- _Task to complete_:
Lines after the one containing "Graph Role in" are to be omitted; print exactly each line from the start of the records up to and including it.

- _Material provided_:
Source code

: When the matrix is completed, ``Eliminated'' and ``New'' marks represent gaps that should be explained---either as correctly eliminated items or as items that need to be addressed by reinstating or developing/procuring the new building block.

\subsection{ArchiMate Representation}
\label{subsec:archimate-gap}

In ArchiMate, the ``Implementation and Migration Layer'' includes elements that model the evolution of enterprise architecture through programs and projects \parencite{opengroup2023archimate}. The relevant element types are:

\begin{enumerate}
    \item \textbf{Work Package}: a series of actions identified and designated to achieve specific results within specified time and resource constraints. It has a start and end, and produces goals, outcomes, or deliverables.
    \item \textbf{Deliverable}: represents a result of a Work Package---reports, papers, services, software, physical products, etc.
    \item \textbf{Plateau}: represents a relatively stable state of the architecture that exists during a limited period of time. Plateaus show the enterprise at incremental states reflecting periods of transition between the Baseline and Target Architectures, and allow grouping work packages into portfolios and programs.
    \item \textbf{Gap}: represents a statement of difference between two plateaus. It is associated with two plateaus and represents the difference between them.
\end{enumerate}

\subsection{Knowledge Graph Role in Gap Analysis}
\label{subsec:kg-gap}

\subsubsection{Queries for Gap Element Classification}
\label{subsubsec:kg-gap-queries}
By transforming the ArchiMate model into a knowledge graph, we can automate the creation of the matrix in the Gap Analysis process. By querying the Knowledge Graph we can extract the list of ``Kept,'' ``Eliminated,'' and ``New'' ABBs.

- _Exercise output_:
Source code

: When the matrix is completed, ``Eliminated'' and ``New'' marks represent gaps that should be explained---either as correctly eliminated items or as items that need to be addressed by reinstating or developing/procuring the new building block.

\subsection{ArchiMate Representation}
\label{subsec:archimate-gap}

In ArchiMate, the ``Implementation and Migration Layer'' includes elements that model the evolution of enterprise architecture through programs and projects \parencite{opengroup2023archimate}. The relevant element types are:

\begin{enumerate}
    \item \textbf{Work Package}: a series of actions identified and designated to achieve specific results within specified time and resource constraints. It has a start and end, and produces goals, outcomes, or deliverables.
    \item \textbf{Deliverable}: represents a result of a Work Package---reports, papers, services, software, physical products, etc.
    \item \textbf{Plateau}: represents a relatively stable state of the architecture that exists during a limited period of time. Plateaus show the enterprise at incremental states reflecting periods of transition between the Baseline and Target Architectures, and allow grouping work packages into portfolios and programs.
    \item \textbf{Gap}: represents a statement of difference between two plateaus. It is associated with two plateaus and represents the difference between them.
\end{enumerate}

\subsection{Knowledge Graph Role in Gap Analysis}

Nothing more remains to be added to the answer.